Question #2 of the business class questionnaire took some thought and personal reflection (two things that I avoid at all costs).
- Did you do any research on need before you began the business?
Picture the internet in 1999. No Google. No social media. No TripAdvisor reviews. Companies were just figuring out this whole “World Wide Web” thing—building websites that looked like digital brochures designed by someone’s nephew who “knew computers.”
But it existed. And I had a mission.
After I got back to the States, I started my hunt over many late nights. I wasn’t looking for market demographics or feasibility studies. I was looking for one simple thing:
Was anyone else crazy enough to do this?
I became an explorer of a different kind—navigating the digital wilderness armed with AltaVista searches and a stack of dog-eared travel magazines I’d been collecting since my time in Europe. Conde Nast Traveler. National Geographic Traveler. Wanderlust. I spread them across my desk like ancient maps, circling ads and making notes in the margins.
The big tour operators? They were all the same story: “12 Days, 8 Cities, 47 People, One Cranky French Tour Guide Who Hates Americans.” Buses that smelled like diesel and disappointment. Rigid itineraries. Herded from monument to monument like cattle wearing fanny packs.
The adventure companies?
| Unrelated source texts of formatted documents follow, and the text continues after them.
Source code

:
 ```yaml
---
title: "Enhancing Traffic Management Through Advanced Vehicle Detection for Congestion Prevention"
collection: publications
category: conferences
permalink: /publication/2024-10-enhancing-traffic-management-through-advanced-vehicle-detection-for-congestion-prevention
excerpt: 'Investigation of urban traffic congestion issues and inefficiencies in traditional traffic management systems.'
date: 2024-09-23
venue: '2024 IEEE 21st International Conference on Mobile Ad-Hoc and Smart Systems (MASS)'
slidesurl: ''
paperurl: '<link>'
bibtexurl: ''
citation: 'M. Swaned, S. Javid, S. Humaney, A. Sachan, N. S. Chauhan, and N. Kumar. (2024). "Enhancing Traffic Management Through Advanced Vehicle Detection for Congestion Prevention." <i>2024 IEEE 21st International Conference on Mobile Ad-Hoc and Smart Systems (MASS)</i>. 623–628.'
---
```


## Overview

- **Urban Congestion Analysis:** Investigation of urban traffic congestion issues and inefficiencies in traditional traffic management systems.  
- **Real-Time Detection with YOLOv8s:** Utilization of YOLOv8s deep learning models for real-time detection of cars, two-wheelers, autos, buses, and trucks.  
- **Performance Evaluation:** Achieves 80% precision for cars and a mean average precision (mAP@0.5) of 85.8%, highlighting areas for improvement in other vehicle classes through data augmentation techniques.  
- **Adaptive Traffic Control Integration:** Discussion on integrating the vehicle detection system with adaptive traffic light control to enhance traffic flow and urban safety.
They’d take you rock climbing in the Atlas Mountains or sandboarding in the Sahara—single activities, not journeys.
Night after night, I searched. Website after website loading one agonizing line at a time. Magazine after magazine, ad after ad. I was looking for someone—anyone—who offered what I wanted to give: Private. Customized. Real Morocco. Your pace. Your adventure.
I wasn’t conducting market research in any formal sense. I didn’t hire consultants or run focus groups. My methodology was simpler, more primal:
“This is how I wanted to see Morocco. The people I met—complete strangers who became friends—they wanted to see Morocco this way too. So… is anyone else offering it?”
Page after page. Click after click. Ad after ad.
The answer kept coming back the same:
Nope.
Not a single operator offers truly private, customized tours where you decide the route, set the pace, and write your own Moroccan story with a guide who knows the country’s secrets.
That’s when I knew. Not from spreadsheets or market studies or business school theories, but from the most reliable research method ever invented:
I’d found a hole in the map. An empty space where something should exist but didn’t.
And empty spaces? Those are just adventures waiting to happen.